In a disscuss for my fiction workshop class, we debated this question for an entire period. I had this class last spring and have been thinking about the answer since then.            

             I personally think that it is more difficult to write a sex scene because a death scene requires mainly for it to be believable/realistic to produce the right emotions. From car crashes to gun fights to heart attacks, the scene requires action and emotions that cause the reader to feel excitement and dread at the same time. 
            While a sex scene requires to be both realistic and to not sound “cheesy”. A sex scene needs to feel intimate and sexual. Sex is awkward, yes. But it should be written with words one would use during their own real sexual encounters. Be as vulgar as possible or as subtle as the characters personalities portray. The reader needs to be able to sense the high intensely of that first kiss to the last breathless moan.

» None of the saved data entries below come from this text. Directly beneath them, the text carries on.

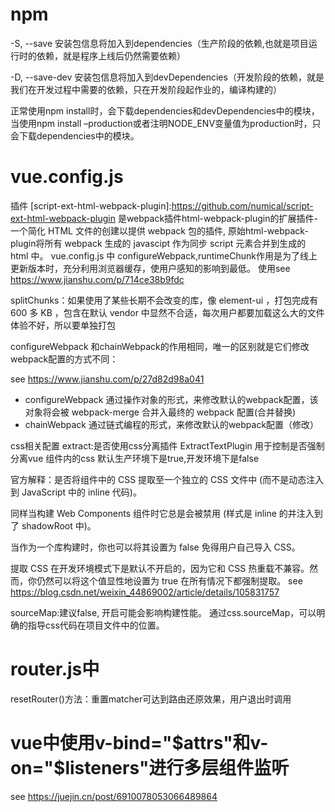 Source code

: <!--
 * @Author: mn
 * @Date: 2022-06-02 17:29:53
 * @LastEditors: mn
 * @LastEditTime: 2022-08-25 10:26:55
 * @Description: 笔记
-->

# npm

-S, --save 安装包信息将加入到dependencies（生产阶段的依赖,也就是项目运行时的依赖，就是程序上线后仍然需要依赖）

-D, --save-dev 安装包信息将加入到devDependencies（开发阶段的依赖，就是我们在开发过程中需要的依赖，只在开发阶段起作业的，编译构建的）

正常使用npm install时，会下载dependencies和devDependencies中的模块，当使用npm install –production或者注明NODE_ENV变量值为production时，只会下载dependencies中的模块。

# vue.config.js

 插件 [script-ext-html-webpack-plugin]:<https://github.com/numical/script-ext-html-webpack-plugin> 是webpack插件html-webpack-plugin的扩展插件- 一个简化 HTML 文件的创建以提供 webpack 包的插件,
 原始html-webpack-plugin将所有 webpack 生成的 javascipt 作为同步 script 元素合并到生成的 html 中。
vue.config.js 中 configureWebpack,runtimeChunk作用是为了线上更新版本时，充分利用浏览器缓存，使用户感知的影响到最低。
 使用see <https://www.jianshu.com/p/714ce38b9fdc>

splitChunks：如果使用了某些长期不会改变的库，像 element-ui ，打包完成有 600 多 KB ，包含在默认 vendor 中显然不合适，每次用户都要加载这么大的文件体验不好，所以要单独打包

configureWebpack 和chainWebpack的作用相同，唯一的区别就是它们修改webpack配置的方式不同：

 see  <https://www.jianshu.com/p/27d82d98a041>

- configureWebpack 通过操作对象的形式，来修改默认的webpack配置，该对象将会被 webpack-merge 合并入最终的 webpack 配置(合并替换)
- chainWebpack 通过链式编程的形式，来修改默认的webpack配置（修改）

css相关配置
extract:是否使用css分离插件 ExtractTextPlugin 用于控制是否强制分离vue 组件内的css  默认生产环境下是true,开发环境下是false

官方解释：是否将组件中的 CSS 提取至一个独立的 CSS 文件中 (而不是动态注入到 JavaScript 中的 inline 代码)。

同样当构建 Web Components 组件时它总是会被禁用 (样式是 inline 的并注入到了 shadowRoot 中)。

当作为一个库构建时，你也可以将其设置为 false 免得用户自己导入 CSS。

提取 CSS 在开发环境模式下是默认不开启的，因为它和 CSS 热重载不兼容。然而，你仍然可以将这个值显性地设置为 true 在所有情况下都强制提取。
see <https://blog.csdn.net/weixin_44869002/article/details/105831757>

sourceMap:建议false, 开启可能会影响构建性能。 通过css.sourceMap，可以明确的指导css代码在项目文件中的位置。

# router.js中

  resetRouter()方法：重置matcher可达到路由还原效果，用户退出时调用

# vue中使用v-bind="$attrs"和v-on="$listeners"进行多层组件监听

  see <https://juejin.cn/post/6910078053066489864>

Is sex an important part of the relationship? 
            This is an important question that needs to be answered for the development of the characters and the story as a whole. It could be possible that the actual sex scene in itself may not be as important as the act. It may therefore, have a greater impact in one’s story to perhaps lead into a sex scene but then never actually go into great details. But rather, let the fade and let a new scene take over.

            On the other hand, the death scene is seen more often as the more important moment in plot development in most stories types. Characters are important. No one has experienced death before. Sex is a natural thing like breathing. Death is the opposite, not breathing. Need to bring out all of the right emotions. You can write around a sex scene. But if you wrote around someone’s death, you lose the important aspects of that person. How did they die, what did they die for, etc.

How do you foreshadow death?
            Both are difficult to write and need to stray away from the clichés. I find that the most important aspect here is word choice. Word choice, in itself is also very difficult to decide. There is for example, the need and respect of publicly correct terms.

Also, to create a good sex or death scene the buildup in both must be very powerful, meaning, etc. Both are equally important aspects of character and plot development and therefore must be presented in such a way. For great examples of these, I have found that one should, (part from books), read about them in plays and movie scripts.